MATERIAL PROVIDED:
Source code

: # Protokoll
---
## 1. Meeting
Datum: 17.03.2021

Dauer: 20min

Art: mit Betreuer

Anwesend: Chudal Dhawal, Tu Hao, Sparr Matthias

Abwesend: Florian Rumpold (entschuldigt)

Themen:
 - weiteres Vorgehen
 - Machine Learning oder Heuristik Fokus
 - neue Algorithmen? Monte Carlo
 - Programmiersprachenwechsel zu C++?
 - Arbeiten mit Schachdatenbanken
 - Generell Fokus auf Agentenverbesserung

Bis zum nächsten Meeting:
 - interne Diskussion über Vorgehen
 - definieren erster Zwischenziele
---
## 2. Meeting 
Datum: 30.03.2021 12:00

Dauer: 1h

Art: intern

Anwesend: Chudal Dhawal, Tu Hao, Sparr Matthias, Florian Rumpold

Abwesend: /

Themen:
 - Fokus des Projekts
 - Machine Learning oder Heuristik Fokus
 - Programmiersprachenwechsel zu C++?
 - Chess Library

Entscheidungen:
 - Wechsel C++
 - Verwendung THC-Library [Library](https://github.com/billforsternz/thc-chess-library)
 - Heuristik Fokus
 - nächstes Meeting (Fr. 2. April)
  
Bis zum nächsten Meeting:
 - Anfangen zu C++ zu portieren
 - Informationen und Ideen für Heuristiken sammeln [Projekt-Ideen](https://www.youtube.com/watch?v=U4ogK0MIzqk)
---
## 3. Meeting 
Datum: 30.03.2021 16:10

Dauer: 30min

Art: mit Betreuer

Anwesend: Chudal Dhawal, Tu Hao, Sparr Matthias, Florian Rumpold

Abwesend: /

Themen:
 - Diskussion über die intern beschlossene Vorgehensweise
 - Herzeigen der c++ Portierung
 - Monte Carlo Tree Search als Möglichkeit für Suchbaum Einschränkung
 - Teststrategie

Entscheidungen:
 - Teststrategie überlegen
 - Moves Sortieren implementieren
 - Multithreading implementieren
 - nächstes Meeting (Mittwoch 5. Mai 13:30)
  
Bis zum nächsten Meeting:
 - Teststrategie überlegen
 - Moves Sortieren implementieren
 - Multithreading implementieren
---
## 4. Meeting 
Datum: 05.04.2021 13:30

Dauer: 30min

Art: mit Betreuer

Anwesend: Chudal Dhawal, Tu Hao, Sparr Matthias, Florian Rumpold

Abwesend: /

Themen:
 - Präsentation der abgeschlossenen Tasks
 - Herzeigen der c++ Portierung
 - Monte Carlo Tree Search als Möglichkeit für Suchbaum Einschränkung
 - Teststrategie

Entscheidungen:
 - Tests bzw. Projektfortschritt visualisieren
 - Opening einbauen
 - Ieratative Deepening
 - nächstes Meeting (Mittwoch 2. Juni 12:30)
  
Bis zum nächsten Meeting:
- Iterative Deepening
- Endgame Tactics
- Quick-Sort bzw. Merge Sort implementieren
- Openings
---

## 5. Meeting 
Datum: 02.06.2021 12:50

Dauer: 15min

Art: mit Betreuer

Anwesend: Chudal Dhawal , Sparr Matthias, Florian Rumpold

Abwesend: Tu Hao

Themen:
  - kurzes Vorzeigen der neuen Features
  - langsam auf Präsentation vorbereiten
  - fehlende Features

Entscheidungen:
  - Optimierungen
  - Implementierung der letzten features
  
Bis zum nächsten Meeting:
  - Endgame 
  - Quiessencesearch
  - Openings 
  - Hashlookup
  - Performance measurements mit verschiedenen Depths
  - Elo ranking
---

TASK TO COMPLETE: Find "Datum" in the data above. Report each line where it appears.

RESPONSE TO THE EXERCISE:
Datum: 17.03.2021
Datum: 30.03.2021 12:00
Datum: 30.03.2021 16:10
Datum: 05.04.2021 13:30
Datum: 02.06.2021 12:50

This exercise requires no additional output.